Okay, so we need a get_action. Let’s go ahead and write that. During training, we’ll need a way to “explore” actions; we’ll use something called a “Multivariate Normal Distribution”. The idea is to have the actor network output a “mean” action on a forward pass, then create a covariance matrix with some standard deviation along the diagonals. Then, we can use this mean and stddev to generate a Multivariate Normal Distribution using PyTorch’s distributions, and then sample an action close to our mean. We’ll also extract the log probability of that action in the distribution. If you’re uncomfortable with Multivariate Normal Distributions, here’s a great lecture by Andrew Ng on it.

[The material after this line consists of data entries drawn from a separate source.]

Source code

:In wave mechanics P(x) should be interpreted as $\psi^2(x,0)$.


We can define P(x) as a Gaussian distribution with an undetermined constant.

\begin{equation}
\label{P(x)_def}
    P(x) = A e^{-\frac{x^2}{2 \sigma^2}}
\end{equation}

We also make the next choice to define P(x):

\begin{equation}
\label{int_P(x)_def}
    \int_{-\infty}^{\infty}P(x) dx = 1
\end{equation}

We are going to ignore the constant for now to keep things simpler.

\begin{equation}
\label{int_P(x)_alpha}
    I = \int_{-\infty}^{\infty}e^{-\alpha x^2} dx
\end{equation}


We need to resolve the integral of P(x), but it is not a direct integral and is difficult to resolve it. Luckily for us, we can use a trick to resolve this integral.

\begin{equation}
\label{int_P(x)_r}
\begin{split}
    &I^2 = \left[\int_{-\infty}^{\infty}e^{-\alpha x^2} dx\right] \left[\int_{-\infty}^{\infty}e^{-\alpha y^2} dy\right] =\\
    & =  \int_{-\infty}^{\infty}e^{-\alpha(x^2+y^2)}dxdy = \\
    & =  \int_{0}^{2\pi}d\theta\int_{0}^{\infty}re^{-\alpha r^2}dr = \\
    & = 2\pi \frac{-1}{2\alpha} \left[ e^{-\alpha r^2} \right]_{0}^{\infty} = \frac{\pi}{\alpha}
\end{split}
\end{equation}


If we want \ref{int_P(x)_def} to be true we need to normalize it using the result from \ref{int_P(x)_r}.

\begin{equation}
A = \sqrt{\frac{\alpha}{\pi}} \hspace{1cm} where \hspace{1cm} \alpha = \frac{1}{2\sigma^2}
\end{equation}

好的，所以我们需要一个get_action 。让我们继续写吧。在训练过程中，我们需要一种“探索”行动的方法。我们将使用“多元正态分布”。想法是让角色网络在前向通过时输出“均值”动作，然后创建沿对角线具有一些标准偏差的协方差矩阵。然后，我们可以使用此平均值和stddev使用PyTorch的分布生成多元正态分布，然后对接近平均值的动作进行采样。我们还将提取该动作在分布中的对数概率。如果您对多元正态分布不满意，这是Andrew Ng的精彩演讲。

Note: actions will be deterministic when testing, meaning that the “mean” action will be our actual action during testing. However, during training we need an exploratory factor, which this distribution can help us with.

注意：测试时动作将是确定性的，这意味着“平均”动作将是我们在测试期间的实际动作。但是，在训练过程中，我们需要一个探索性因素，这种分布可以帮助我们。

from torch.distributions import MultivariateNormaldef __init(self, env):
  ...
  # Create our variable for the matrix.
  # Note that I chose 0.5 for stdev arbitrarily.
  self.cov_var = torch.full(size=(self.act_dim,), fill_value=0.5)
  
  # Create the covariance matrix
  self.cov_mat = torch.diag(self.cov_var)def get_action(self, obs):  # Query the actor network for a mean action.
  # Same thing as calling self.actor.forward(obs)
  mean = self.actor(obs)  # Create our Multivariate Normal Distribution
  dist = MultivariateNormal(mean, self.cov_mat)  # Sample an action from the distribution and get its log prob
  action = dist.sample()
  log_prob = dist.log_prob(action)
  
  # Return the sampled action and the log prob of that action
  # Note that I'm calling detach() since the action and log_prob  
  # are tensors with computation graphs, so I want to get rid
  # of the graph and just convert the action to numpy array.
  # log prob as tensor is fine. Our computation graph will
  # start later down the line.
  return action.detach().numpy(), log_prob.detach()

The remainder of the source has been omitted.